_Activity_
Determine how many lines in the entries below contain "wiki", and output only that number.

_Material shown_
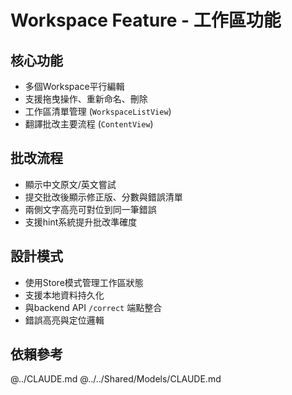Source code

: # Workspace Feature - 工作區功能

## 核心功能
- 多個Workspace平行編輯
- 支援拖曳操作、重新命名、刪除
- 工作區清單管理 (`WorkspaceListView`)
- 翻譯批改主要流程 (`ContentView`)

## 批改流程
- 顯示中文原文/英文嘗試
- 提交批改後顯示修正版、分數與錯誤清單
- 兩側文字高亮可對位到同一筆錯誤
- 支援hint系統提升批改準確度

## 設計模式
- 使用Store模式管理工作區狀態
- 支援本地資料持久化
- 與backend API `/correct` 端點整合
- 錯誤高亮與定位邏輯

## 依賴參考
@../CLAUDE.md
@../../Shared/Models/CLAUDE.md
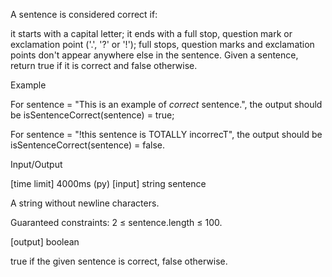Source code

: A sentence is considered correct if:

it starts with a capital letter;
it ends with a full stop, question mark or exclamation point ('.', '?' or '!');
full stops, question marks and exclamation points don't appear anywhere else in the sentence.
Given a sentence, return true if it is correct and false otherwise.

Example

For sentence = "This is an example of *correct* sentence.",
the output should be
isSentenceCorrect(sentence) = true;

For sentence = "!this sentence is TOTALLY incorrecT",
the output should be
isSentenceCorrect(sentence) = false.

Input/Output

[time limit] 4000ms (py)
[input] string sentence

A string without newline characters.

Guaranteed constraints:
2 ≤ sentence.length ≤ 100.

[output] boolean

true if the given sentence is correct, false otherwise.

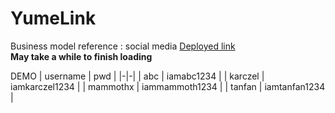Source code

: # YumeLink
Business model reference : social media
[Deployed link](https://yumelink.onrender.com)
<br>
**May take a while to finish loading**

DEMO
| username | pwd |
|-|-|
| abc | iamabc1234 |
| karczel | iamkarczel1234 |
| mammothx | iammammoth1234 |
| tanfan | iamtanfan1234 |
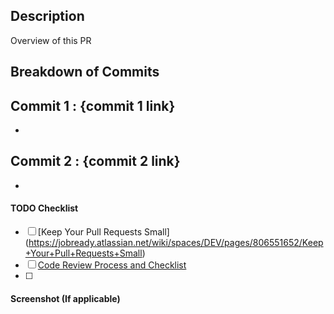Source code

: ## Description
Overview of this PR

## Breakdown of Commits
Commit 1 : {commit 1 link}
- 
-
 
Commit 2 : {commit 2 link} 
-
-

#### TODO Checklist
* [ ] [Keep Your Pull Requests Small] (https://jobready.atlassian.net/wiki/spaces/DEV/pages/806551652/Keep+Your+Pull+Requests+Small)
* [ ] [Code Review Process and Checklist](https://jobready.atlassian.net/wiki/spaces/DEV/pages/10256471/Pull+Requests+and+the+Code+Review+Process)
* [ ] 

  
#### Screenshot (If applicable)
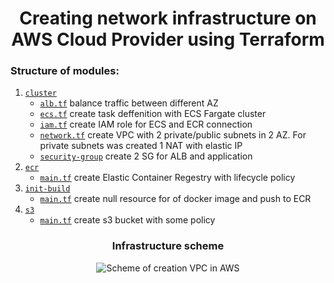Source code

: # <div align="center">Creating network infrastructure on AWS Cloud Provider using Terraform</div>

### Structure of modules:

1. [`cluster`](https://github.com/OlesYudin/demo_3/tree/main/modules/cluster "cluster")
   - [`alb.tf`](https://github.com/OlesYudin/demo_3/blob/main/modules/cluster/alb.tf "Application Load balancer") balance traffic between different AZ
   - [`ecs.tf`](https://github.com/OlesYudin/demo_3/blob/main/modules/cluster/ecs.tf "Elactic Container Service") create task deffenition with ECS Fargate cluster
   - [`iam.tf`](https://github.com/OlesYudin/demo_3/blob/main/modules/cluster/iam.tf "Identity Access Managment") create IAM role for ECS and ECR connection
   - [`network.tf`](https://github.com/OlesYudin/demo_3/blob/main/modules/cluster/network.tf "Network") create VPC with 2 private/public subnets in 2 AZ. For private subnets was created 1 NAT with elastic IP
   - [`security-group`](https://github.com/OlesYudin/demo_3/blob/main/modules/cluster/security-group.tf "security-group") create 2 SG for ALB and application
2. [`ecr`](https://github.com/OlesYudin/demo_3/tree/main/modules/ecr "ecr")
   - [`main.tf`](https://github.com/OlesYudin/demo_3/tree/main/modules/ecr/main.tf "main.tf") create Elastic Container Regestry with lifecycle policy
3. [`init-build`](https://github.com/OlesYudin/demo_3/tree/main/modules/init-build "init-build")
   - [`main.tf`](https://github.com/OlesYudin/demo_3/blob/main/modules/init-build/main.tf "main.tf") create null resource for of docker image and push to ECR
4. [`s3`](https://github.com/OlesYudin/demo_3/tree/main/modules/s3 "s3")
   - [`main.tf`](https://github.com/OlesYudin/demo_3/blob/main/modules/s3/main.tf "main.tf") create s3 bucket with some policy

### <div align="center">Infrastructure scheme</div>

<p align="center">
  <img src="https://github.com/OlesYudin/demo_3/blob/main/images/Network%20infrastructure.png" alt="Scheme of creation VPC in AWS"/>
</p>
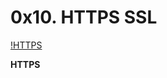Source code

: # 0x10. HTTPS SSL

[!HTTPS](https://s3.amazonaws.com/intranet-projects-files/holbertonschool-sysadmin_devops/276/FlhGPEK.png)

**HTTPS**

_Exercise answer_
2